DATA RECORDS
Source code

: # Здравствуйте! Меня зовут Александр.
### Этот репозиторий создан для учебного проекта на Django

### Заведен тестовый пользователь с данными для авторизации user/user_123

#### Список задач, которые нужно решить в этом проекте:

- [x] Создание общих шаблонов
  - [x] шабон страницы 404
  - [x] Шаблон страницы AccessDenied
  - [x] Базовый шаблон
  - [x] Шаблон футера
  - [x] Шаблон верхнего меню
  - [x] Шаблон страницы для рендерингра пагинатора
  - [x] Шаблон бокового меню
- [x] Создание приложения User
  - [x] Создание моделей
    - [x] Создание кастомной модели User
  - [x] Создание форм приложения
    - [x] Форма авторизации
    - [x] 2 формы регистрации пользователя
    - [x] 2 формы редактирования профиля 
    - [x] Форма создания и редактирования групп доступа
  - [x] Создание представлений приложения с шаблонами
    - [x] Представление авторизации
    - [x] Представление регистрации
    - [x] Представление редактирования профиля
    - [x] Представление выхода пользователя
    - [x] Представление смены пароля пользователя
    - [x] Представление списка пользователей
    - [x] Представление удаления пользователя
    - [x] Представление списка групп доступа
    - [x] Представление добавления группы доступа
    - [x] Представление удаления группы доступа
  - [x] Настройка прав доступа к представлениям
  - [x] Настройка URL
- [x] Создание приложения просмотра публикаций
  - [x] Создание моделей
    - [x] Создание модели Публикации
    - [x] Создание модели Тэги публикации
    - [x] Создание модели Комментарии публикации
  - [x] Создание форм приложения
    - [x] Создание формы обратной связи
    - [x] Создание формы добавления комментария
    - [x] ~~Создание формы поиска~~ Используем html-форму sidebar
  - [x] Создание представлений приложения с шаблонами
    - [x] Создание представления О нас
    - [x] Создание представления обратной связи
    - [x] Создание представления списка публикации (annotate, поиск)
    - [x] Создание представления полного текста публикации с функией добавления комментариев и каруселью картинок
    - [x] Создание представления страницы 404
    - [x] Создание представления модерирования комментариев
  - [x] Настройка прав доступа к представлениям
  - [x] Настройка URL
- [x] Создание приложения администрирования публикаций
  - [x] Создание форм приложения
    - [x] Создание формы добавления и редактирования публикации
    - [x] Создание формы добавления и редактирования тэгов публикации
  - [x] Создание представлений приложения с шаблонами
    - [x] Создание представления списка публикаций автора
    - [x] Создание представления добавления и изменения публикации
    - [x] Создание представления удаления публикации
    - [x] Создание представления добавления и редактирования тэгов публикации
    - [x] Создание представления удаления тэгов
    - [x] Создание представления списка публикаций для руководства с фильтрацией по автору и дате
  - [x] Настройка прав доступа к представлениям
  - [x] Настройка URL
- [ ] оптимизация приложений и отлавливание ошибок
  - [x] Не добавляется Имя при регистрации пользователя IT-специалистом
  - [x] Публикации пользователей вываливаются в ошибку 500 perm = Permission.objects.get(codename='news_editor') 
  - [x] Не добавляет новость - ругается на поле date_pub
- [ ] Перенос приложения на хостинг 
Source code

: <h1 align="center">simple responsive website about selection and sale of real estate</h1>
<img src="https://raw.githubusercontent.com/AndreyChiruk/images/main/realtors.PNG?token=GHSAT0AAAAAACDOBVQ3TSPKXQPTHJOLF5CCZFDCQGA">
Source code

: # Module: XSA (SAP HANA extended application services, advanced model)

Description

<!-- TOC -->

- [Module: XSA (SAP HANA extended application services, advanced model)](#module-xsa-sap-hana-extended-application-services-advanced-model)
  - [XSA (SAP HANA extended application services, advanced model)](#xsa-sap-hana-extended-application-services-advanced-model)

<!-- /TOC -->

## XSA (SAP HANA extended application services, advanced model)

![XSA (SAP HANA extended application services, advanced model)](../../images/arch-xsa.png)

AIM OF THE TASK
Copy the lines above exactly, beginning at the line that has "- [x] Создание представления добавления и редактирования" and stopping after the line that has "- [x] Публикации", and omit the rest.

WORKED SOLUTION
    - [x] Создание представления добавления и редактирования тэгов публикации
    - [x] Создание представления удаления тэгов
    - [x] Создание представления списка публикаций для руководства с фильтрацией по автору и дате
  - [x] Настройка прав доступа к представлениям
  - [x] Настройка URL
- [ ] оптимизация приложений и отлавливание ошибок
  - [x] Не добавляется Имя при регистрации пользователя IT-специалистом
  - [x] Публикации пользователей вываливаются в ошибку 500 perm = Permission.objects.get(codename='news_editor') 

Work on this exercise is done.